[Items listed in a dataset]
┏━━
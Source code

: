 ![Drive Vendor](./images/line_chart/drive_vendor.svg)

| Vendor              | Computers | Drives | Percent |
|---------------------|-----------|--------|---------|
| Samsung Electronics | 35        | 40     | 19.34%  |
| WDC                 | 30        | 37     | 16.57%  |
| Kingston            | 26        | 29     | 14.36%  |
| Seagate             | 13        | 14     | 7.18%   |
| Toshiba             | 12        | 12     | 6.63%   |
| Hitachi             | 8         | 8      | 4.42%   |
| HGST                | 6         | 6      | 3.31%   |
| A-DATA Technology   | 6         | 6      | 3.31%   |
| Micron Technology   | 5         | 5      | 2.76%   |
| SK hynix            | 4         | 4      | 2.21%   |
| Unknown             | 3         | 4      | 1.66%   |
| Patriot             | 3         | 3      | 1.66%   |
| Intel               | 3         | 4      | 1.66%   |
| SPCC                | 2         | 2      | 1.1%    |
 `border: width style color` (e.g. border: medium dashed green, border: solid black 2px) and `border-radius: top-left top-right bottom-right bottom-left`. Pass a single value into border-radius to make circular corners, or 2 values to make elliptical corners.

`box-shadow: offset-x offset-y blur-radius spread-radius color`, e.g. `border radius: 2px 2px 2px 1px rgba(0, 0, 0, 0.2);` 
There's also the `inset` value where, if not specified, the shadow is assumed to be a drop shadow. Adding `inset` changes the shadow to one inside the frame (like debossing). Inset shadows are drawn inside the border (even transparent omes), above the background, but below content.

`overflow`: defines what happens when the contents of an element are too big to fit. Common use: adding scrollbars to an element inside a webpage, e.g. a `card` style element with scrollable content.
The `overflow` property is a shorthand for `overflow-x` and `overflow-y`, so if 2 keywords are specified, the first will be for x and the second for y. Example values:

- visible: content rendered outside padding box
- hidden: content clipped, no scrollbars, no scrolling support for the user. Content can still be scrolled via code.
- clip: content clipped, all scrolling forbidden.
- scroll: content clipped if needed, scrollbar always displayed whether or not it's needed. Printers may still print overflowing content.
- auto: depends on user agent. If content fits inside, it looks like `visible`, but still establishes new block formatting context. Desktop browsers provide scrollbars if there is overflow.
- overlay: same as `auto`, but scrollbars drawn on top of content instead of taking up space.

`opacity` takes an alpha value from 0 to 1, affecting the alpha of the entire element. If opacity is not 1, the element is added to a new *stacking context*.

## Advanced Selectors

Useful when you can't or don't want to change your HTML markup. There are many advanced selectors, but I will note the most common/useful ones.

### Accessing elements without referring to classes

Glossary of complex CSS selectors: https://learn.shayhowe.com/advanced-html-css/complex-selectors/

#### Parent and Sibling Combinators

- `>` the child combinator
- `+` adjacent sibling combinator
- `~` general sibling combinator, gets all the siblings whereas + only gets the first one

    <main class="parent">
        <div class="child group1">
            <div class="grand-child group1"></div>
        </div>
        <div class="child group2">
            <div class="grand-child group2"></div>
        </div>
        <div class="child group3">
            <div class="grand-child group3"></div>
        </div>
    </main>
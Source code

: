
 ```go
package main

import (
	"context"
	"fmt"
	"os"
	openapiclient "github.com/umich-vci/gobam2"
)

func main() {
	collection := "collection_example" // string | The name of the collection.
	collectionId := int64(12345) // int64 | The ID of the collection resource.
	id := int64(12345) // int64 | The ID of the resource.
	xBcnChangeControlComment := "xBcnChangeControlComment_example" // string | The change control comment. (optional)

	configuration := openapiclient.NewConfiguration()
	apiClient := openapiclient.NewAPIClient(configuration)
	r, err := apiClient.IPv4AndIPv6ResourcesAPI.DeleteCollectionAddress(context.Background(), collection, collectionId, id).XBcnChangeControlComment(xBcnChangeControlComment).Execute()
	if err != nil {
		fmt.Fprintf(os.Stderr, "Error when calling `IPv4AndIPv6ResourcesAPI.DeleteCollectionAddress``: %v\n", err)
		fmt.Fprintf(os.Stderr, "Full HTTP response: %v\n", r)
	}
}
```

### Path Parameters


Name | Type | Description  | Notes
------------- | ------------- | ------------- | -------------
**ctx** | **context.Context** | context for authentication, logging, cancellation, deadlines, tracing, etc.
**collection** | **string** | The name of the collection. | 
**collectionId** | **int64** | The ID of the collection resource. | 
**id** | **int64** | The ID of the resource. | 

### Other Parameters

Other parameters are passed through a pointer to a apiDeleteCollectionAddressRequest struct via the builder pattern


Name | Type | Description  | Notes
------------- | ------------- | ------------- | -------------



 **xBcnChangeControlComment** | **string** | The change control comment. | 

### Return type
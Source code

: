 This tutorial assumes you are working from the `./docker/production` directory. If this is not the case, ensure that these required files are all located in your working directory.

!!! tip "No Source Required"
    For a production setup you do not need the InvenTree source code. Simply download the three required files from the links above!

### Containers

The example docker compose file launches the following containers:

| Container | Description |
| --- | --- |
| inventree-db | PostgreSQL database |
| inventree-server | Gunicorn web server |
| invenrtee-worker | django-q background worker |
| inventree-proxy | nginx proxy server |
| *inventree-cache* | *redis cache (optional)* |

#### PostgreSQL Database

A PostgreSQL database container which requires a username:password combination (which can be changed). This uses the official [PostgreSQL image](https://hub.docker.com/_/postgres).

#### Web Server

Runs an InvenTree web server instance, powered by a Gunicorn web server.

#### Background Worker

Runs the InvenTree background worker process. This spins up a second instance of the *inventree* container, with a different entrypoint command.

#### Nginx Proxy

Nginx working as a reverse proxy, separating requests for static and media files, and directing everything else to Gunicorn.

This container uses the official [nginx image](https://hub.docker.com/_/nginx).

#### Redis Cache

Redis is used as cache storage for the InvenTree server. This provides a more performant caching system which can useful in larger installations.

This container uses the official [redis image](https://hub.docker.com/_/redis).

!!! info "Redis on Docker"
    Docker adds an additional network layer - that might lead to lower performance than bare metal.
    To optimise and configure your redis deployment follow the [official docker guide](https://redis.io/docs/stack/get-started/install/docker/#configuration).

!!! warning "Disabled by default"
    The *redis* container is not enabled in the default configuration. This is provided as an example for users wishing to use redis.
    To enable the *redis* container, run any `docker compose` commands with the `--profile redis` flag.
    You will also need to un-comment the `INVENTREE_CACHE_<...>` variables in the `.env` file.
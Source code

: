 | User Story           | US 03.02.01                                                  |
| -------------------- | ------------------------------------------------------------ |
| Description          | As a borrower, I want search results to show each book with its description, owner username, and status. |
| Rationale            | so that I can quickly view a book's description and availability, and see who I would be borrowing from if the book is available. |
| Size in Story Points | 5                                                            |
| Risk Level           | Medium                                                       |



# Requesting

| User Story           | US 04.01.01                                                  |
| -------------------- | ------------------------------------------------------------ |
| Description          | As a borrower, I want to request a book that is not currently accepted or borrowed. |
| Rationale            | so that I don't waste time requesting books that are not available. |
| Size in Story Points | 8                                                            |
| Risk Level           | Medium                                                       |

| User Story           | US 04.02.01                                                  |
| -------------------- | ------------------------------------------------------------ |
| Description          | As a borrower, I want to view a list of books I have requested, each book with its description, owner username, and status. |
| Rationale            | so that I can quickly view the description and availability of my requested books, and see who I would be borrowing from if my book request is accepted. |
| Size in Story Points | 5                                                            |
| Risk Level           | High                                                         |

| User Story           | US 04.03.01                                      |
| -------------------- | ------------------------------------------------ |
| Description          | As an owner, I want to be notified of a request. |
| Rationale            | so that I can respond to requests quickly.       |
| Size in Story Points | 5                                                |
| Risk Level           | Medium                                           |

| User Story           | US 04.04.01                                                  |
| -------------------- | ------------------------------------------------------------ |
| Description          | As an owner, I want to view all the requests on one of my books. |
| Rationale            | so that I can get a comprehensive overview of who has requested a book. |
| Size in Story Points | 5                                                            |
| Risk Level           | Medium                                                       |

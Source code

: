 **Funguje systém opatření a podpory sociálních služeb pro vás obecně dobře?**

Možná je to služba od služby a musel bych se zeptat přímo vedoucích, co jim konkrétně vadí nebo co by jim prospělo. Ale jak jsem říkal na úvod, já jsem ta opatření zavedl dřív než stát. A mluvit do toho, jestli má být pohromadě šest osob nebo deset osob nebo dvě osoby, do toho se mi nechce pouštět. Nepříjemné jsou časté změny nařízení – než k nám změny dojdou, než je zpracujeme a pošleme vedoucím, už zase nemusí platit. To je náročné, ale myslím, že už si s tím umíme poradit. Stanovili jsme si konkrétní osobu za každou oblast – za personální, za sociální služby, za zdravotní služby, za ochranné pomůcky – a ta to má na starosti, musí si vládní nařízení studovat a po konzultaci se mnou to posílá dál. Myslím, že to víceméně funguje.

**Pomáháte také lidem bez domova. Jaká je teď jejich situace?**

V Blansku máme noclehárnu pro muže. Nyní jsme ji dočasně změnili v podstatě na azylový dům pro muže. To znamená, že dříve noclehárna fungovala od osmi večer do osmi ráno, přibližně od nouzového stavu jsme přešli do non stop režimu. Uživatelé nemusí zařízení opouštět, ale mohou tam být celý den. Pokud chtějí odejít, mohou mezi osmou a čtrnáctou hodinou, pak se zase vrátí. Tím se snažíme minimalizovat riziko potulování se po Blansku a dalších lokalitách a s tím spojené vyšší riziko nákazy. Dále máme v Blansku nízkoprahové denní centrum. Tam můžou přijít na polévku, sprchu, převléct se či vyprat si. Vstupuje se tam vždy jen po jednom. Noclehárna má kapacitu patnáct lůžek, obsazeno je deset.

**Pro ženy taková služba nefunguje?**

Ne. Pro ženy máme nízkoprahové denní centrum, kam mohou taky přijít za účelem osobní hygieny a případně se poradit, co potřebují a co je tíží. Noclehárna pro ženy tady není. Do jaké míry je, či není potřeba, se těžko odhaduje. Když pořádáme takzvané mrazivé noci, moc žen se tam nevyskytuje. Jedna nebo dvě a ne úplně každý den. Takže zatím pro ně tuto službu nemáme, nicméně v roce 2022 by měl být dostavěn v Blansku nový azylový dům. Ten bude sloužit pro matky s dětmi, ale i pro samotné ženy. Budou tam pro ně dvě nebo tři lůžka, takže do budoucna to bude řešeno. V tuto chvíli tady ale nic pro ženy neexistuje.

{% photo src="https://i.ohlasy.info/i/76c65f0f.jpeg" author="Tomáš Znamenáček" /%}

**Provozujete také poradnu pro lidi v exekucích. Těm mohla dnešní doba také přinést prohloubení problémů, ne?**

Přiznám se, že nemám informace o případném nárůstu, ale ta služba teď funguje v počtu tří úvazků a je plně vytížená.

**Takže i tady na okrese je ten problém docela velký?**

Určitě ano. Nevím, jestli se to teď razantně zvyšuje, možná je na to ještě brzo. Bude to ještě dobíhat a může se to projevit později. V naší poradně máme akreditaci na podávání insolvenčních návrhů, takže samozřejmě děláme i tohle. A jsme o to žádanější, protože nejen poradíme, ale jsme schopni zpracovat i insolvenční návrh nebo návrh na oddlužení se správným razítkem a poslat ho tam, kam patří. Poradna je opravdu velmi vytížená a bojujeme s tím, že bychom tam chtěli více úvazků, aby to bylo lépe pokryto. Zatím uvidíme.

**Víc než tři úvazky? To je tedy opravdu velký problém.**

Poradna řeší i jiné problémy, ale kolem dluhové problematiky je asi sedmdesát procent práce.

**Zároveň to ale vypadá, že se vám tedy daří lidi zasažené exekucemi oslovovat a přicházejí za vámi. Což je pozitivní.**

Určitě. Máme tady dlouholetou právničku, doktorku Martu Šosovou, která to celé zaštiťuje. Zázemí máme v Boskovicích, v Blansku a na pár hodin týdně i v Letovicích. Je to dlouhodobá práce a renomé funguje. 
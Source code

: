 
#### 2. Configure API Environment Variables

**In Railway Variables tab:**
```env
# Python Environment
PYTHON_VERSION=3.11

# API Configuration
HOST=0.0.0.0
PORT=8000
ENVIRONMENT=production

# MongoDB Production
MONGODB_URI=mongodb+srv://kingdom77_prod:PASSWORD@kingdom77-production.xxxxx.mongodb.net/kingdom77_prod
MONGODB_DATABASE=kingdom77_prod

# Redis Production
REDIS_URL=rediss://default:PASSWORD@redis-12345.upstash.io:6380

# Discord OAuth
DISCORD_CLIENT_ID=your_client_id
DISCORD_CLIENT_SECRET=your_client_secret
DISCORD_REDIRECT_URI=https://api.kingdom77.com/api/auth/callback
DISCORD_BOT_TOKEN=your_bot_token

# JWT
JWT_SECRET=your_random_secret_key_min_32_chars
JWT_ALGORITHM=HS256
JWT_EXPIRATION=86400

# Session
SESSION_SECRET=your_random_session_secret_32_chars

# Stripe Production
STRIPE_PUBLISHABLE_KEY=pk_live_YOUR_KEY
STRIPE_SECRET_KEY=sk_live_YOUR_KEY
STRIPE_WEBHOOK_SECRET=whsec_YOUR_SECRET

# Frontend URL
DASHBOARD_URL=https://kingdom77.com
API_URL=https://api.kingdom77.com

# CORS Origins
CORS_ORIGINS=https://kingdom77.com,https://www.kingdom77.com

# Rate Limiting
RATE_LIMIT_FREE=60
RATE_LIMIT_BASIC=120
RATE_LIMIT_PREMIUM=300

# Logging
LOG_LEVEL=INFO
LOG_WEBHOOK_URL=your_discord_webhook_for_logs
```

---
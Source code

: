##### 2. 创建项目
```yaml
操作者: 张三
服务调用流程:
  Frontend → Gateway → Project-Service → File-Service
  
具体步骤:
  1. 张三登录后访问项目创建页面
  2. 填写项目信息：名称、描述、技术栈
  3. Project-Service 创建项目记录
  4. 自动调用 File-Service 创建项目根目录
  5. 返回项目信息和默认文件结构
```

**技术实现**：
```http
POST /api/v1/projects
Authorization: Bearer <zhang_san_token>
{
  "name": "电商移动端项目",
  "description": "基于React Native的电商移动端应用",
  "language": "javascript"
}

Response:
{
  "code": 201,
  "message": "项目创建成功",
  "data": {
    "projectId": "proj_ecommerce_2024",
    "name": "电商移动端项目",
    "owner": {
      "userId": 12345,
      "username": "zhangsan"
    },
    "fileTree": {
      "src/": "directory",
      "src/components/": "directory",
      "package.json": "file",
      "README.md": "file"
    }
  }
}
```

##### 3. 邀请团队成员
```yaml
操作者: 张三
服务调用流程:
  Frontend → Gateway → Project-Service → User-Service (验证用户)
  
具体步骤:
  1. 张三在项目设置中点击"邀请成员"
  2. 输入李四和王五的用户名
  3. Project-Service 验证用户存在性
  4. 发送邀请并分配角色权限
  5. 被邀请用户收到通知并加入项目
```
┗━━
### [WORK REQUIRED]
Look above for the line with "#### Redis Cache" and the line with "To enable the", and reproduce exactly those two lines plus every line between, nothing more.

### [WRITTEN SOLUTION]
#### Redis Cache

Redis is used as cache storage for the InvenTree server. This provides a more performant caching system which can useful in larger installations.

This container uses the official [redis image](https://hub.docker.com/_/redis).

!!! info "Redis on Docker"
    Docker adds an additional network layer - that might lead to lower performance than bare metal.
    To optimise and configure your redis deployment follow the [official docker guide](https://redis.io/docs/stack/get-started/install/docker/#configuration).

!!! warning "Disabled by default"
    The *redis* container is not enabled in the default configuration. This is provided as an example for users wishing to use redis.
    To enable the *redis* container, run any `docker compose` commands with the `--profile redis` flag.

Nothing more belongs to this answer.